I was 72 last week, which means that I am just able to remember my parents’ anxiety every summer about the regular outbreaks of polio in the UK. Several hundred children died each year. Many survivors needed long-term treatment in “iron lungs”, early types of respirator, because their muscles were too weakened to breathe on their own. Some permanent degree of paralysis was common. In later life, a post-polio syndrome emerged as the ageing process compromised the body’s adaptations to the damage caused by the infection. My generation includes victims of this virus. We take it very seriously. 

Everything changed after 1956, when mass vaccination arrived in the UK. While there were early safety issues, improvements in design and manufacturing eliminated these risks. Polio vaccines have been used worldwide for 70 years to the point where the virus is on the brink of eradication. The last UK case was in 1984 and Europe has been officially polio-free since 2002. The only outbreaks since have been associated with migration from places where the virus continues to circulate, although some parts of Europe have undesirably low vaccination rates. 

This is why there is such concern about the situation in north London, where polio virus, which lives in the gut, has been detected in sewage at a community level. One type of vaccine uses a weakened virus which is excreted for a while after the vaccination. This can mutate back to a more dangerous form, which seems to have happened in London. The UK does not use this vaccine, which has advantages in other contexts that outweigh that risk. 

London has long had much lower vaccination rates than the rest of the UK. Its ethnic mix means that many groups are not easily reached by community health services because of their distinctive languages or cultures. Housing pressures mean that people are frequently moving around and it is hard to keep track of children to remind parents or carers about vaccination schedules. There are also challenges in recruiting and retaining staff in community health and primary care, because they experience the same difficulties in finding stable housing and maintaining an acceptable quality of life on the salaries offered. 

I saw the problems 50 years ago when I was doing research with health visitors in what is now Docklands. But they have been aggravated by the squeeze on local government and NHS funding over the last ten years, by poor workforce planning, and by a lack of consideration for the collateral impacts of Covid. 

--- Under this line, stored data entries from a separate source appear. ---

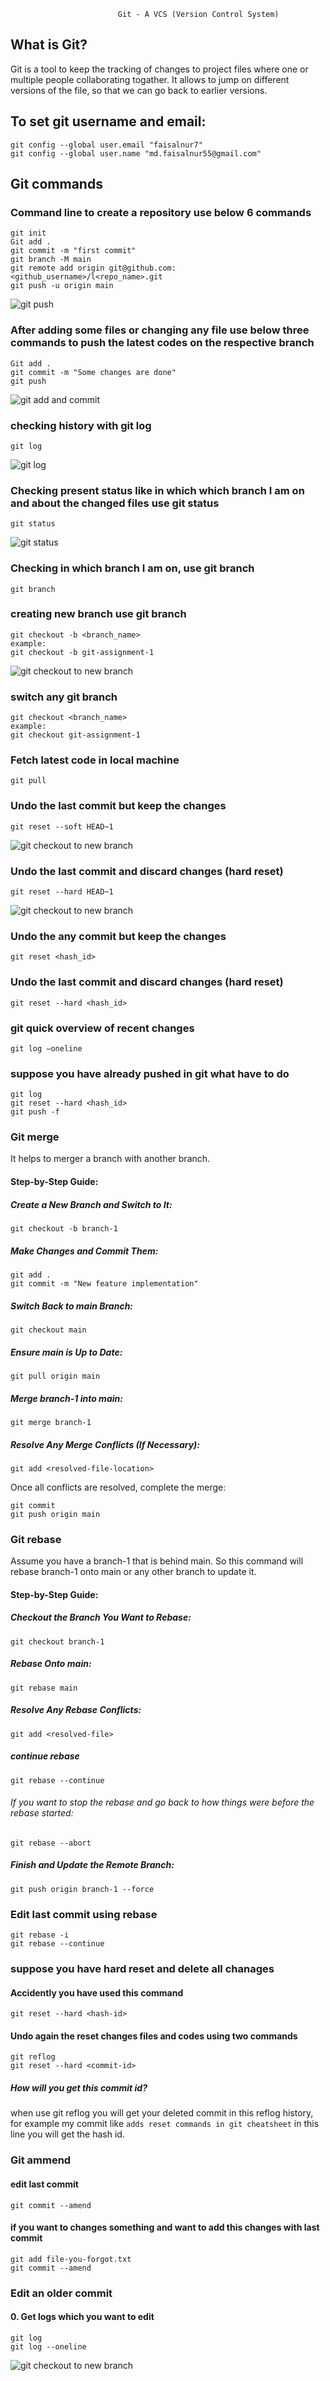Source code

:                             Git - A VCS (Version Control System)

## What is Git?

Git is a tool to keep the tracking of changes to project files where one or multiple people collaborating togather. It allows to jump on different versions of the file, so that we can go back to earlier versions.


## To set git username and email:
```
git config --global user.email "faisalnur7"
git config --global user.name "md.faisalnur55@gmail.com"
```

## Git commands
### Command line to create a repository use below 6 commands
```
git init
Git add .
git commit -m "first commit"
git branch -M main
git remote add origin git@github.com:<github_username>/l<repo_name>.git
git push -u origin main
```

![git push](./ss/05_git_push_with_upstream.png)

### After adding some files or changing any file use below three commands to push the latest codes on the respective branch
```
Git add .
git commit -m "Some changes are done"
git push
```

![git add and commit](./ss/04_git_add_and_commit.png)

### checking history with git log
```
git log
```

![git log](./ss/05_git_log.png)
### Checking present status like in which which branch I am on and about the changed files use git status
```
git status
```
![git status](./ss/03_git_status.png)

### Checking in which branch I am on, use git branch
```
git branch
```
### creating new branch use git branch
```
git checkout -b <branch_name>
example:
git checkout -b git-assignment-1
```

![git checkout to new branch](./ss/01_git_checkout_to_new_branch.png)

### switch any git branch
```
git checkout <branch_name>
example:
git checkout git-assignment-1
```

### Fetch latest code in local machine
```
git pull
```

### Undo the last commit but keep the changes
```
git reset --soft HEAD~1
```
![git checkout to new branch](./ss/08_git_reset_soft.png)


### Undo the last commit and discard changes (hard reset)
```
git reset --hard HEAD~1
```

![git checkout to new branch](./ss/08_git_reset_hard.png)

### Undo the any commit but keep the changes
```
git reset <hash_id>
```

### Undo the last commit and discard changes (hard reset)
```
git reset --hard <hash_id>
```
### git quick overview of recent changes
```
git log –oneline
```

### suppose you have already pushed in git what have to do

```
git log
git reset --hard <hash_id>
git push -f
```
### Git merge
It helps to merger a branch with another branch.

#### Step-by-Step Guide:
##### Create a New Branch and Switch to It:
```
git checkout -b branch-1
```
##### Make Changes and Commit Them: 
```
git add .
git commit -m "New feature implementation"
```
##### Switch Back to main Branch:
```
git checkout main
```

##### Ensure main is Up to Date: 
```
git pull origin main
```
##### Merge branch-1 into main:
```
git merge branch-1
```
##### Resolve Any Merge Conflicts (If Necessary): 
```
git add <resolved-file-location>
```
Once all conflicts are resolved, complete the merge:
```
git commit
git push origin main
```

### Git rebase
Assume you have a branch-1 that is behind main. So this command will rebase branch-1 onto main or any other branch to update it.

#### Step-by-Step Guide:
##### Checkout the Branch You Want to Rebase:
```
git checkout branch-1
```
##### Rebase Onto main:
```
git rebase main
```

##### Resolve Any Rebase Conflicts: 
```
git add <resolved-file>
```

##### continue rebase 
```
git rebase --continue
```

###### If you want to stop the rebase and go back to how things were before the rebase started:
```
git rebase --abort
```
##### Finish and Update the Remote Branch:
```
git push origin branch-1 --force
```


### Edit last commit using rebase
```
git rebase -i
git rebase --continue
```


### suppose you have hard reset and delete all chanages
#### Accidently you have used this command
```
git reset --hard <hash-id>
```
#### Undo again the reset changes files and codes using two commands 
```
git reflog
git reset --hard <commit-id>
```
##### How will you get this commit id?
when use git reflog you will get your deleted commit in this reflog history, for example my commit like `adds reset commands in git cheatsheet`
in this line you will get the hash id.

### Git ammend
#### edit last commit
```
git commit --amend
```
#### if you want to changes something and want to add this changes with last commit
```
git add file-you-forgot.txt
git commit --amend
```


### Edit an older commit
#### 0. Get logs which you want to edit
```
git log
git log --oneline
```

![git checkout to new branch](./ss/10_git_log_oneline.png)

Parental confidence in all vaccines seems to have been shaken by the controversy around Covid-19 vaccines for children. The Joint Committee on Vaccination and Immunisation was created in 1963 from a previous group advising on polio vaccines. Its work has kept Britain’s children safe for 60 years. But when it has been challenged on individual recommendations, as with whooping cough in the 1970s, MMR in the 1990s or Independent Sage on Covid-19, the effects seem to spill over.

The system is not broken but it needs serious fixing, if it is to protect North London children. Some of this is about absolute levels of resource to support engagement with parents from diverse backgrounds in ways that match their language and culture. More immediately, the NHS could stop diverting energies into the promotion of Covid vaccinations for children. JCVI have clearly stated that there is little to be gained from this, except where there are strong clinical indications.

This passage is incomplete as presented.